▶ **Required action**: For each line in the data that includes "need", make a copy.

▶ **Data provided**:
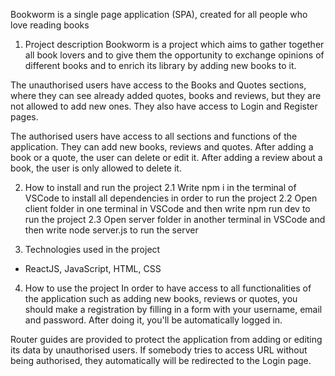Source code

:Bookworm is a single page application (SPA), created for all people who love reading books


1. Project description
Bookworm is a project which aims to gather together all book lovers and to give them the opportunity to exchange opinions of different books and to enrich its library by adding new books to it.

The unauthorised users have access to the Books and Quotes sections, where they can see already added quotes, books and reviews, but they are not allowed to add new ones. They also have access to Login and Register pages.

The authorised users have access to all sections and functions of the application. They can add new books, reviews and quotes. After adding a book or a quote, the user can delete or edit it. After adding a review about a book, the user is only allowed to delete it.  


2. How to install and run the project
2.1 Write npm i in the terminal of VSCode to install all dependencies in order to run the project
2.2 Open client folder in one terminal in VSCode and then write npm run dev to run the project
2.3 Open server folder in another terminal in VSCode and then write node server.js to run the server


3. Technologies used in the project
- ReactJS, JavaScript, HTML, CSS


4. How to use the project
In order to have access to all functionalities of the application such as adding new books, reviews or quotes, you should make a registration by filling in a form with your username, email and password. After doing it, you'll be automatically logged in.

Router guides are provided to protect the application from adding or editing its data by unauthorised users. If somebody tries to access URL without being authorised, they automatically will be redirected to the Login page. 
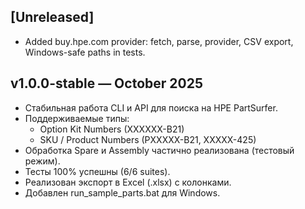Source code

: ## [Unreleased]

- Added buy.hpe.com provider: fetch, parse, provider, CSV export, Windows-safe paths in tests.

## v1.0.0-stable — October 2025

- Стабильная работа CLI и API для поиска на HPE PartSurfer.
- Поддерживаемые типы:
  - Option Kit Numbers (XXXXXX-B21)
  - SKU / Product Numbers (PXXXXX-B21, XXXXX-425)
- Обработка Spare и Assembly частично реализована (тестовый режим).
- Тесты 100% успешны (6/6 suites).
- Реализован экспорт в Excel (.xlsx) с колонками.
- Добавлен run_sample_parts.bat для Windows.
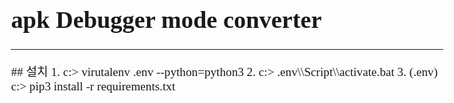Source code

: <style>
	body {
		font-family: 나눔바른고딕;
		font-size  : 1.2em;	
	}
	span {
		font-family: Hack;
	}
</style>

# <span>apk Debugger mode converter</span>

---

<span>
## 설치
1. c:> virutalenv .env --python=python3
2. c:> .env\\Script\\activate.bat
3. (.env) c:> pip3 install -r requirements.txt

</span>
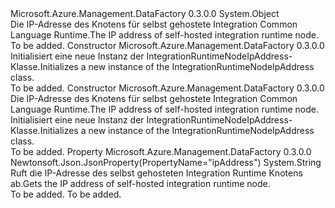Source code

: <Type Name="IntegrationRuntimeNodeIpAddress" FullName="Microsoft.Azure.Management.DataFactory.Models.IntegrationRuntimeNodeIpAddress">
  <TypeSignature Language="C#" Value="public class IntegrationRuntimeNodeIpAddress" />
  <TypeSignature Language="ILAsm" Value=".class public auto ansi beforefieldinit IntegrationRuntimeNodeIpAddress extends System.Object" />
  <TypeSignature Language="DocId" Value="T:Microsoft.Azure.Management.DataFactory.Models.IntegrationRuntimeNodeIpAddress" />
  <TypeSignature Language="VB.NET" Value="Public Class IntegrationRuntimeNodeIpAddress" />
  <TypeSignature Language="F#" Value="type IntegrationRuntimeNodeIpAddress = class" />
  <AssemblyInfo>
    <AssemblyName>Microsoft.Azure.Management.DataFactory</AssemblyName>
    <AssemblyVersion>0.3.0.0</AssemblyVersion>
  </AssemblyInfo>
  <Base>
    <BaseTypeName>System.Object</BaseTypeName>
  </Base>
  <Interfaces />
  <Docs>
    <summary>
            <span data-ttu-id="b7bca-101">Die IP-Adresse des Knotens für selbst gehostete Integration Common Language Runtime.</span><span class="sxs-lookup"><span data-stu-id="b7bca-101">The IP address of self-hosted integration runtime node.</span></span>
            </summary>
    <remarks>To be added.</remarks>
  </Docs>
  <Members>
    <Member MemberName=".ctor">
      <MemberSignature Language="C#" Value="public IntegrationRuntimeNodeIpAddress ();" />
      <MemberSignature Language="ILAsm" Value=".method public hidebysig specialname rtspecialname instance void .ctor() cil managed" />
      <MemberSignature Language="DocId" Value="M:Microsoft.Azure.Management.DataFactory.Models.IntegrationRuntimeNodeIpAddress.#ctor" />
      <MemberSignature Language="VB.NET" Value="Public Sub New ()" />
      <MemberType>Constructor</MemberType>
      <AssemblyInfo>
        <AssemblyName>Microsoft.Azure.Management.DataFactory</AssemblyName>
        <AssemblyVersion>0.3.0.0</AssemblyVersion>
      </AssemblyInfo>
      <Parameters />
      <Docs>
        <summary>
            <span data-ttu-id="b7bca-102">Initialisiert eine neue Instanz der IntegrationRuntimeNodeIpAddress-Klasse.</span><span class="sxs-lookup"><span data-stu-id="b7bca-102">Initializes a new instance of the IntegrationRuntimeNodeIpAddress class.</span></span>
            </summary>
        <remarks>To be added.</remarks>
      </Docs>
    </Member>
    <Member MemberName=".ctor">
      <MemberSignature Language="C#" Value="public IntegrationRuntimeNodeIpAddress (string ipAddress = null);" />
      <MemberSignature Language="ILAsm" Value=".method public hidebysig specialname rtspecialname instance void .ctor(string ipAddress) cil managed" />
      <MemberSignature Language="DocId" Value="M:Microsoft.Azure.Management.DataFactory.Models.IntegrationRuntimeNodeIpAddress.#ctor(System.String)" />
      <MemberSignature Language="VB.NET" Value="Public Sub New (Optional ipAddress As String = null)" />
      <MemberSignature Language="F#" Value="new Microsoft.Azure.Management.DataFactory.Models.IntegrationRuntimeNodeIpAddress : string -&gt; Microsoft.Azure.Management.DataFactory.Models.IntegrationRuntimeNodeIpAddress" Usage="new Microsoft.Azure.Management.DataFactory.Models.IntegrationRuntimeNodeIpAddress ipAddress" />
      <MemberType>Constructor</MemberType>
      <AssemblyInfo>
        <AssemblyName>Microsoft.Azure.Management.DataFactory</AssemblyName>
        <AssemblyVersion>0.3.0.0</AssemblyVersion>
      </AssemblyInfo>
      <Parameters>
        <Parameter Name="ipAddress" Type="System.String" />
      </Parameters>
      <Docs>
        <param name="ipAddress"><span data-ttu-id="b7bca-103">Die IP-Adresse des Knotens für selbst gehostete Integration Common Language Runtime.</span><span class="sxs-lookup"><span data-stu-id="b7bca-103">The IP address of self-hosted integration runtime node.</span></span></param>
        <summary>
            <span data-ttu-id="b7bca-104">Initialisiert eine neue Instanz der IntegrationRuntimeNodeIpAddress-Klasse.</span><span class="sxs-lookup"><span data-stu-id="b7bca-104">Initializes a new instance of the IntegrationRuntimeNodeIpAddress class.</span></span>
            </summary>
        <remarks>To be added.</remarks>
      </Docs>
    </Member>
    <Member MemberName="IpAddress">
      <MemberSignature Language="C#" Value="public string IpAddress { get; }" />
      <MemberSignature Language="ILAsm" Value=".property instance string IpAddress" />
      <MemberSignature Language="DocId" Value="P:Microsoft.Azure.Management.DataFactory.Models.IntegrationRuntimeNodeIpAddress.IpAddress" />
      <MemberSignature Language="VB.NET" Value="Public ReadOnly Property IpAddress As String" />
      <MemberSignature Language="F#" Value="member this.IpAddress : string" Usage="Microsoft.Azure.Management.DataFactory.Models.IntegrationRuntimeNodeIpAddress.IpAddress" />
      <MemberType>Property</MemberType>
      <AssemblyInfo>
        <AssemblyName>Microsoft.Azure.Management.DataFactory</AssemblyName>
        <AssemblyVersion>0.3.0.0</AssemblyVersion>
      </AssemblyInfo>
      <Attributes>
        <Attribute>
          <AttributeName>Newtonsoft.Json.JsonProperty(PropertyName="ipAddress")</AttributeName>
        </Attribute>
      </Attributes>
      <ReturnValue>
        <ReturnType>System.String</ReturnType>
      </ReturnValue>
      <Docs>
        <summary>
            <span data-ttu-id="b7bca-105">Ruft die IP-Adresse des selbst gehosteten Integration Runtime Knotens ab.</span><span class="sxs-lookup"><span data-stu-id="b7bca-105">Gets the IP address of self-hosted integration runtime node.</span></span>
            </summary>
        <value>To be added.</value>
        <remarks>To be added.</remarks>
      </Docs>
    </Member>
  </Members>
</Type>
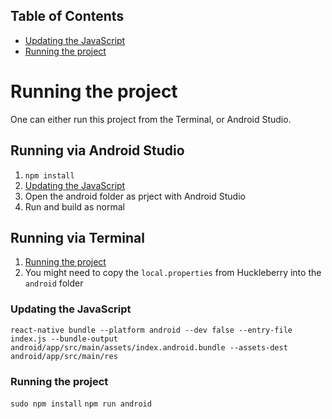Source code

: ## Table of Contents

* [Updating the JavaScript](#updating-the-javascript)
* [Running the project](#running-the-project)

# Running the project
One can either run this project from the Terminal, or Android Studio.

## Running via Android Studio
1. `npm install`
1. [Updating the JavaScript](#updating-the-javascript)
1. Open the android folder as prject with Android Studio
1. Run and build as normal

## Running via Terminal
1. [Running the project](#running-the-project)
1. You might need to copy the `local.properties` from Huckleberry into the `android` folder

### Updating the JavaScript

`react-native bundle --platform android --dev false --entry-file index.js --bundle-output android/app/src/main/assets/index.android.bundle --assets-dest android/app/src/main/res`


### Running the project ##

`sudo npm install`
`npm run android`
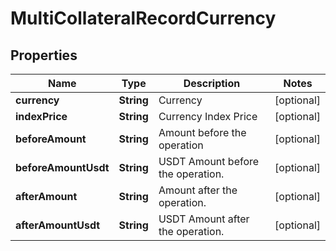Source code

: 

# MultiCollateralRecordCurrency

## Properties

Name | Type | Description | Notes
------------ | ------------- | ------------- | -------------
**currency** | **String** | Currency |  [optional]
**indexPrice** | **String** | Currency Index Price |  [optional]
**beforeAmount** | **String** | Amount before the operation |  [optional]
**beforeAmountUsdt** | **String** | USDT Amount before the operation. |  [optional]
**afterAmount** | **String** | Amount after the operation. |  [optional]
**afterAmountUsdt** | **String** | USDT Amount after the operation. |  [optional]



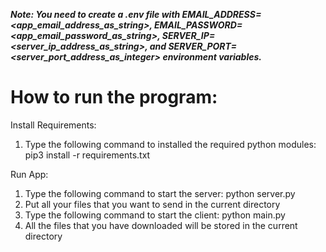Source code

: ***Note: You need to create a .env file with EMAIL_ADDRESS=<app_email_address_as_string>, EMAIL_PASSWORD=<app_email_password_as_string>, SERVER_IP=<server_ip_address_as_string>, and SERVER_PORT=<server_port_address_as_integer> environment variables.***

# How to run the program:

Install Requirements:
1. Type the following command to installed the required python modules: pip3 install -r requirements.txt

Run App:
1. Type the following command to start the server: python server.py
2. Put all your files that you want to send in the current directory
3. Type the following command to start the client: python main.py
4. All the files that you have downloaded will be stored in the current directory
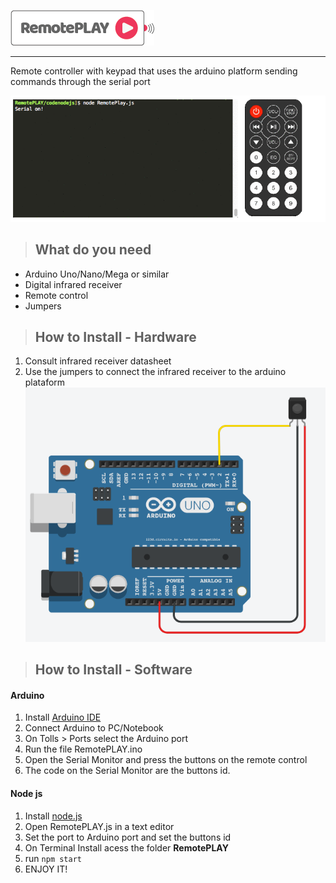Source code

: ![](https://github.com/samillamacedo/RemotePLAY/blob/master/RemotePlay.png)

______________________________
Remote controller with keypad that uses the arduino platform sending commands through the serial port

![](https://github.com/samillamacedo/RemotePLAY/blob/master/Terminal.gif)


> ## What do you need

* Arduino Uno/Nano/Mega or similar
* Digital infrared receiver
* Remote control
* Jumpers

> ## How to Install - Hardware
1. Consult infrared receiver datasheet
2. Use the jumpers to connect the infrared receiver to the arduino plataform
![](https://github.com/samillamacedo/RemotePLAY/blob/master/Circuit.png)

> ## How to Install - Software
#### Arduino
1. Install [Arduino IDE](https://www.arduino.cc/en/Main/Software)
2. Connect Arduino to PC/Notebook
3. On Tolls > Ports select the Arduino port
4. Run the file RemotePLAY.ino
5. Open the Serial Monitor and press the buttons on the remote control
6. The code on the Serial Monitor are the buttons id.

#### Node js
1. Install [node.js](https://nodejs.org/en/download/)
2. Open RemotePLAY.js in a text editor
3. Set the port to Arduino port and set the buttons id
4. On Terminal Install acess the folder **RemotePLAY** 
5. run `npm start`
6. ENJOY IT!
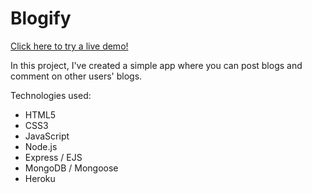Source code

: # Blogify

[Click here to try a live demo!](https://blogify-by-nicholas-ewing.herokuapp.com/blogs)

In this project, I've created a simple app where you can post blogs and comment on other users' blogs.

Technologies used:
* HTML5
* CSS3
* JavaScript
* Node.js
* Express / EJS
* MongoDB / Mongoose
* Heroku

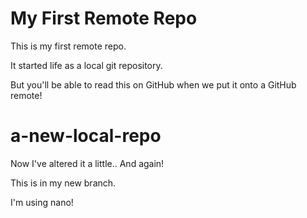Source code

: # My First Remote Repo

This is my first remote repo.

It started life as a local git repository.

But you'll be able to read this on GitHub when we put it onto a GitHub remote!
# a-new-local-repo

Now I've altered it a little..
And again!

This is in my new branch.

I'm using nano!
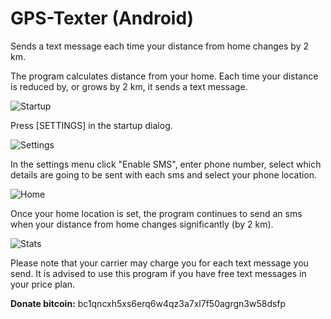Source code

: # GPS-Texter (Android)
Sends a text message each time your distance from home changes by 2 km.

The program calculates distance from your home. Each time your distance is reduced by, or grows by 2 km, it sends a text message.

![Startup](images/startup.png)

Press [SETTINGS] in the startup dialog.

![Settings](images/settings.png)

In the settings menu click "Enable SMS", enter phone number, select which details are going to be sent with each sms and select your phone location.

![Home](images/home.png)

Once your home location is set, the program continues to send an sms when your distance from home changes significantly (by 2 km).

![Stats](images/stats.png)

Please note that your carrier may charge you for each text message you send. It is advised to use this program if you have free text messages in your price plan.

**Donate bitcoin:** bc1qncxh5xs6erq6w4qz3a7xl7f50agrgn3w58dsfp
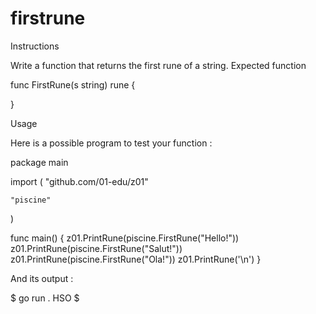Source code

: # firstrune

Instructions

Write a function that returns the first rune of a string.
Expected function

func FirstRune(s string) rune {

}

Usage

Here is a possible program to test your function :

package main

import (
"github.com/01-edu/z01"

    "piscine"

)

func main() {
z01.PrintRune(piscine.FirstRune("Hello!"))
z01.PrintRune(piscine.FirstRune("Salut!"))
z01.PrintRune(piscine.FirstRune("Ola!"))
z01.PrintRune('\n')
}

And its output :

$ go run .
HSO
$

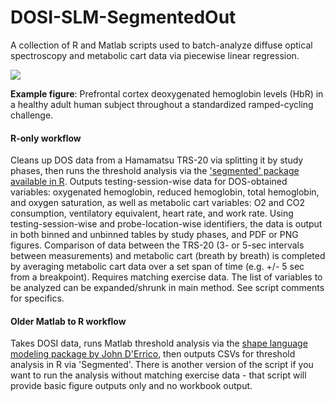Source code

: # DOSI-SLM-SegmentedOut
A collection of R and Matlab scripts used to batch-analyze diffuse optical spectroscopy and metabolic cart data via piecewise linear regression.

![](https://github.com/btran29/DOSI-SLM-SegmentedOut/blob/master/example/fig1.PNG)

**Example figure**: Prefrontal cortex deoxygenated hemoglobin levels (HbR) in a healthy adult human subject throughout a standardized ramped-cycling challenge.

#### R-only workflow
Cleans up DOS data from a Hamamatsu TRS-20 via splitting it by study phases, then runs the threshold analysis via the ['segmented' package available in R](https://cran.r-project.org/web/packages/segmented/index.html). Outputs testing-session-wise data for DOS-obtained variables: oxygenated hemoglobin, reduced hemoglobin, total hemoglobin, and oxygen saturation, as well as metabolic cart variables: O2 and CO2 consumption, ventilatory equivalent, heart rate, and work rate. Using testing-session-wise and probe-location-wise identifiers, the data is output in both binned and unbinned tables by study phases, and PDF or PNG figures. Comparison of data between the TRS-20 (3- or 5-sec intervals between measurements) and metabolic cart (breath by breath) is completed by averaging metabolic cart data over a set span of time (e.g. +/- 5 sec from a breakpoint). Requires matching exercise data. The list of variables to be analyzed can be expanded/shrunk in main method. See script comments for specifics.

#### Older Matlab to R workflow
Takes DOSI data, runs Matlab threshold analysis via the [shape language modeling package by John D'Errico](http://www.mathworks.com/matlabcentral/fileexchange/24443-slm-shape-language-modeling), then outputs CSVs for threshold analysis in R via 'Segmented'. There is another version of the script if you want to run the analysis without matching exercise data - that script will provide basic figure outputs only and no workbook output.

▶ **Solution for this task**:
1. You might need to copy the `local.properties` from Huckleberry into the `android` folder
: ***Note: You need to create a .env file with EMAIL_ADDRESS=<app_email_address_as_string>, EMAIL_PASSWORD=<app_email_password_as_string>, SERVER_IP=<server_ip_address_as_string>, and SERVER_PORT=<server_port_address_as_integer> environment variables.***
> ## What do you need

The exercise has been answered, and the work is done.